3. You recently paid a visit to Walker Books HQ for a blogger event, how did you feel having to stand up in front of us all and pitch your book, The Dark Days Club, to us?
I always have some nerves when I speak in public, but not like I used to before I started teaching. I used to be a mess for three days before I gave a class—standing up in front of people and lecturing was my nightmare. In the end, however, I realized that my nerves were making everyone else uneasy and getting in the way of what I had to say. I decided to get over it and just enjoy myself. I’m not completely without nerves when I speak in public now, but they are just enough to keep me on my toes. I remember on the day of the Blogger event I had an awful cold, so my main worry was that I didn’t sneeze and cough over everyone!
4. From the blogger event we got to hear more about The Dark Days Club. Can you share with my readers your inspiration behind this book?
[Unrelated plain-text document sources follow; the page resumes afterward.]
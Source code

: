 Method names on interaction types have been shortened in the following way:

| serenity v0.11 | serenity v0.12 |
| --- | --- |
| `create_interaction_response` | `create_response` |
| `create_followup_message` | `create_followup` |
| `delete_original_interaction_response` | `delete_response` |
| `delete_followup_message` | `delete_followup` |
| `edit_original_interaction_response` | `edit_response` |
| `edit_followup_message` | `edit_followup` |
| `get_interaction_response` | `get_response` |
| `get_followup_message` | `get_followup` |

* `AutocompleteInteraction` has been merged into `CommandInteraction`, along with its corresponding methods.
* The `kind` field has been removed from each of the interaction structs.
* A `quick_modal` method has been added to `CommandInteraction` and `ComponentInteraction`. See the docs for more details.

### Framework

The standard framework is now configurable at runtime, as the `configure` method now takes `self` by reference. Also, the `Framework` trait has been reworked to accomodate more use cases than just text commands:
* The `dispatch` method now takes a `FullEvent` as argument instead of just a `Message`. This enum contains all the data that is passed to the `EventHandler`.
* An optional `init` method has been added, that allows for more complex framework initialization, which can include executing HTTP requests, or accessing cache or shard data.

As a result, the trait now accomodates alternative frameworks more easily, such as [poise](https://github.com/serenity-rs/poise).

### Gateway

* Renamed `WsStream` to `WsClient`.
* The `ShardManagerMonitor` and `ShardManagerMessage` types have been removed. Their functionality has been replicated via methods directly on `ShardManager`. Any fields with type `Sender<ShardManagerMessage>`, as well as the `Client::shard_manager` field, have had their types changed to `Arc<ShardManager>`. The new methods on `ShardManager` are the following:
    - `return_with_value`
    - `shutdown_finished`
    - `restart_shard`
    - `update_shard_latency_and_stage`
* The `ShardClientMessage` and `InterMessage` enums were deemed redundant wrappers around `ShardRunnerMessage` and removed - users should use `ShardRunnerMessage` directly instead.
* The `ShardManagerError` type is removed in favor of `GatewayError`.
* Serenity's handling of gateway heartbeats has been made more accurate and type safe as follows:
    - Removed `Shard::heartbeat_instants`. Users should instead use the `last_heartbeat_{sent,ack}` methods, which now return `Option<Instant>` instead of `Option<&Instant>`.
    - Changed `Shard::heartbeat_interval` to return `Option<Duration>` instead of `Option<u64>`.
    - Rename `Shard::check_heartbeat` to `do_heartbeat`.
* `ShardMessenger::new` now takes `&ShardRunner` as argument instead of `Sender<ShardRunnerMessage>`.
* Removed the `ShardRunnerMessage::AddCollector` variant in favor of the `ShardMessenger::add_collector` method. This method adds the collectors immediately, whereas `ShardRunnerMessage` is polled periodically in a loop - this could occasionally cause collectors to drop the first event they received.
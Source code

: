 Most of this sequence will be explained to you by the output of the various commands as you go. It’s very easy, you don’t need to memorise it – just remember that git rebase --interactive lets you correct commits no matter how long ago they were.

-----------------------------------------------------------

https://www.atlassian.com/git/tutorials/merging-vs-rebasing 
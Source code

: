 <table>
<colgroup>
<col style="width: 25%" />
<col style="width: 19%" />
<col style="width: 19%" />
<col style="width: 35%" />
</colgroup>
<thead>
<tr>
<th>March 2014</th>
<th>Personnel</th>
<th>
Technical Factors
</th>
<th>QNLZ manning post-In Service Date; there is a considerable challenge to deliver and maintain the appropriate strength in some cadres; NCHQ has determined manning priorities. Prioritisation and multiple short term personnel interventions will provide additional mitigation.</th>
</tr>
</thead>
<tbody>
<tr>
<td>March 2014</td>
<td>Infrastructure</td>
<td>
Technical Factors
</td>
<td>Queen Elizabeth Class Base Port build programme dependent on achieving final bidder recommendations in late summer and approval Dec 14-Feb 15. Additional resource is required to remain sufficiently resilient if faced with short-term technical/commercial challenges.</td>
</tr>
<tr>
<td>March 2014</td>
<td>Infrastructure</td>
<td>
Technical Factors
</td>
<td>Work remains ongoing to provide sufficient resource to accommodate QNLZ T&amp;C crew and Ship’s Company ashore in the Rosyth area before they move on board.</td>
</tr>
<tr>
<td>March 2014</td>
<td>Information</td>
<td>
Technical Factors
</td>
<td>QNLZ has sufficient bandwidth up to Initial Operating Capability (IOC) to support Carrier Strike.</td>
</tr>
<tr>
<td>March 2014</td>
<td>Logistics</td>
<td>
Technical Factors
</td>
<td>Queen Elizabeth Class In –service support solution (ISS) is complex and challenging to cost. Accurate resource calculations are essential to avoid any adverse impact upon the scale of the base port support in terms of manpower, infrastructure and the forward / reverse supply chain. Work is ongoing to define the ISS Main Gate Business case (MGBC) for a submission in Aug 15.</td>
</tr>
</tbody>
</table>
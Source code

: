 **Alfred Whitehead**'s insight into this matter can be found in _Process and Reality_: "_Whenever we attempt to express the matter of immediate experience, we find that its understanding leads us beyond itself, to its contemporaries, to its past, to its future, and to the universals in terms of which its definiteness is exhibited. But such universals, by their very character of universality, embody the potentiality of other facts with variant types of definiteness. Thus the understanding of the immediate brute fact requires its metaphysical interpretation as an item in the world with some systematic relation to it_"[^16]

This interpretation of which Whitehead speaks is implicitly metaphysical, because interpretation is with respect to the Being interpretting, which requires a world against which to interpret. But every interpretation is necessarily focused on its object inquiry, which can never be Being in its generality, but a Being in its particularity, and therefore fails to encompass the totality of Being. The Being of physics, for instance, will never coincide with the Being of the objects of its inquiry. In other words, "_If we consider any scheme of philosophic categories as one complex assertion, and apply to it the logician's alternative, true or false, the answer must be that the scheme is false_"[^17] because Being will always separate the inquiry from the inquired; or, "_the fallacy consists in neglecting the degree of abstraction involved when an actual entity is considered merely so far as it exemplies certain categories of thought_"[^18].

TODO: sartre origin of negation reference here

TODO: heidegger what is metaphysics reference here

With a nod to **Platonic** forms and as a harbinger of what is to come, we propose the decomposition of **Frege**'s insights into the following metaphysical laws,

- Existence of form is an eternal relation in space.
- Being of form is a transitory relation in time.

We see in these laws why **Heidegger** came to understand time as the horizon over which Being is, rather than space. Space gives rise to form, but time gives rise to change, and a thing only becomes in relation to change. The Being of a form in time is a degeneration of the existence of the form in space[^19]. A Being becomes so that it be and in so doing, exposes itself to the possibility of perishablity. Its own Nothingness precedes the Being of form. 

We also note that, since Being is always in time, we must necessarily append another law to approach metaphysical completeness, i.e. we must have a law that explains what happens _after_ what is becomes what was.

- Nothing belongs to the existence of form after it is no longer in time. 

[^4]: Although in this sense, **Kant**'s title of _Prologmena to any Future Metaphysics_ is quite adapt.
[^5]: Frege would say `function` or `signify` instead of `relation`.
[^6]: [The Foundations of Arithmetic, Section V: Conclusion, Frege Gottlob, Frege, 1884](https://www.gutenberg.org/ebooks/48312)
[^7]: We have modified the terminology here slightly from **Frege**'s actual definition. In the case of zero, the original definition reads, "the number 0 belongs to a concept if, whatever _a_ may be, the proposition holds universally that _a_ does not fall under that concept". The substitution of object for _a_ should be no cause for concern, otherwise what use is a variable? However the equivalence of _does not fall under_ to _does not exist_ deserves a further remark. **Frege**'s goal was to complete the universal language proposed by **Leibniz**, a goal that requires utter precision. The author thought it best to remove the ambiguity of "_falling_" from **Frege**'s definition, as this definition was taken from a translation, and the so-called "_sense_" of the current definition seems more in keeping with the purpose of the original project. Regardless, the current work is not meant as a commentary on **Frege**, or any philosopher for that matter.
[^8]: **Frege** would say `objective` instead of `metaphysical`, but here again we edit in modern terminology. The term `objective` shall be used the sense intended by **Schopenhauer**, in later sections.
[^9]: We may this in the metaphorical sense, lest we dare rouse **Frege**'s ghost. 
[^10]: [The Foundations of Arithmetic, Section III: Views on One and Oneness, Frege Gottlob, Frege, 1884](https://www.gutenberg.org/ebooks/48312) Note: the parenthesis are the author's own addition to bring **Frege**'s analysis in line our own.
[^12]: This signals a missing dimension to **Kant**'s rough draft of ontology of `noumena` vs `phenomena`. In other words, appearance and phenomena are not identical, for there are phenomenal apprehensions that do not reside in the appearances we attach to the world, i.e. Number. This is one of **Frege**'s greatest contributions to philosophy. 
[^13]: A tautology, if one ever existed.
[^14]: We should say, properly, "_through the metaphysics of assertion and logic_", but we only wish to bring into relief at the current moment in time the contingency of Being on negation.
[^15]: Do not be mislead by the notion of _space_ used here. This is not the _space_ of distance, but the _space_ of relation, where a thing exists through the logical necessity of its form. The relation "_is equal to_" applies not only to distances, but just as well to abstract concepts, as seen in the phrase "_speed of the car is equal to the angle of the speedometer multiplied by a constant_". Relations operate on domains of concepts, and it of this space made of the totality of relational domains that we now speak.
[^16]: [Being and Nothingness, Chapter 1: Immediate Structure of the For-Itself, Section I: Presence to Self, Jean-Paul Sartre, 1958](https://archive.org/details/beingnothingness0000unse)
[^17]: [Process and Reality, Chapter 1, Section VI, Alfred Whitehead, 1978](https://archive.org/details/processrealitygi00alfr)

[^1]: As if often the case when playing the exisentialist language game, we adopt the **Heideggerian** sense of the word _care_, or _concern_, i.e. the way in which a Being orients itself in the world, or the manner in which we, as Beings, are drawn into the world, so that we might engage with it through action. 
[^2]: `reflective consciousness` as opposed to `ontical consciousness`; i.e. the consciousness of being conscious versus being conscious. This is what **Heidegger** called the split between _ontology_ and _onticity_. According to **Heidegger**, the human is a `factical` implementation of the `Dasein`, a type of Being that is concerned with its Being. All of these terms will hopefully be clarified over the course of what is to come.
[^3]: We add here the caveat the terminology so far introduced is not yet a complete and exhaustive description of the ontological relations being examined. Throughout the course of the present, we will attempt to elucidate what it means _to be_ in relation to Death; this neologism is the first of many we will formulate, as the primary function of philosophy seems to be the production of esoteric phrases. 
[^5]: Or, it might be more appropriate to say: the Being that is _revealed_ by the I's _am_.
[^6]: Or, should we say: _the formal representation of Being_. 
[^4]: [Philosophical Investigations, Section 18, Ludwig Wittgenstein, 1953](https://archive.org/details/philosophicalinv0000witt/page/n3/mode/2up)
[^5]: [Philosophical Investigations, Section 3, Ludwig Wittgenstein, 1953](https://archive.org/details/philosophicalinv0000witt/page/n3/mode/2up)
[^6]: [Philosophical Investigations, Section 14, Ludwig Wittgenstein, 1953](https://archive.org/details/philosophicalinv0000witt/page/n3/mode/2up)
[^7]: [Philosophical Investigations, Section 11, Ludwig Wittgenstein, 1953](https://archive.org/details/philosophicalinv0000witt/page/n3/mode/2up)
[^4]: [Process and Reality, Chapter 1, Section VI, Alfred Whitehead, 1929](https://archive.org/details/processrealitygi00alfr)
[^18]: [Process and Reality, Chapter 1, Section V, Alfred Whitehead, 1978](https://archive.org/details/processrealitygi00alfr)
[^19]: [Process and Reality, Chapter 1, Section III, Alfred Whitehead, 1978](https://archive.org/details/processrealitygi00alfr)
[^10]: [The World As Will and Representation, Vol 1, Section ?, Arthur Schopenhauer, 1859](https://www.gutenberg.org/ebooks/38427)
I actually got the idea for the series on a tram in Melbourne. I was coming home from a writers’ conference where I had attended a session on “Researching the Regency”. I have always loved the Regency era – I’m a big fan of Jane Austen and Georgette Heyer – but I had it fixed in my mind that the research would be a bit out of my league. However, the session had made me realize that I could, in fact, do it. So, with that revelation buzzing through me, I got on the tram, stared out of the window and started to think about the kind of Regency novel that I would like to read now. The answer came very quickly and clearly: Georgette Heyer goes demon hunting; Pride and Prejudice meets Buffy! I grabbed a pen and paper and started writing. By the time the tram got to my stop, I had the outline of The Dark Days Club.
5. Last but not least, who were/are your favourite authors, either growing up, present day, or both?
When I was growing up, some of my favourite authors were L.M. Montgomery (particularly the Anne series), Georgette Heyer, Anne McCaffrey, Jane Austen, Roberta Gellis, Robert Ludlum (the Bourne series), and S.E. Hinton. Present day authors include Garth Nix, Diana Gabaldon, Ben Aaronovitch, and Lincoln Preston.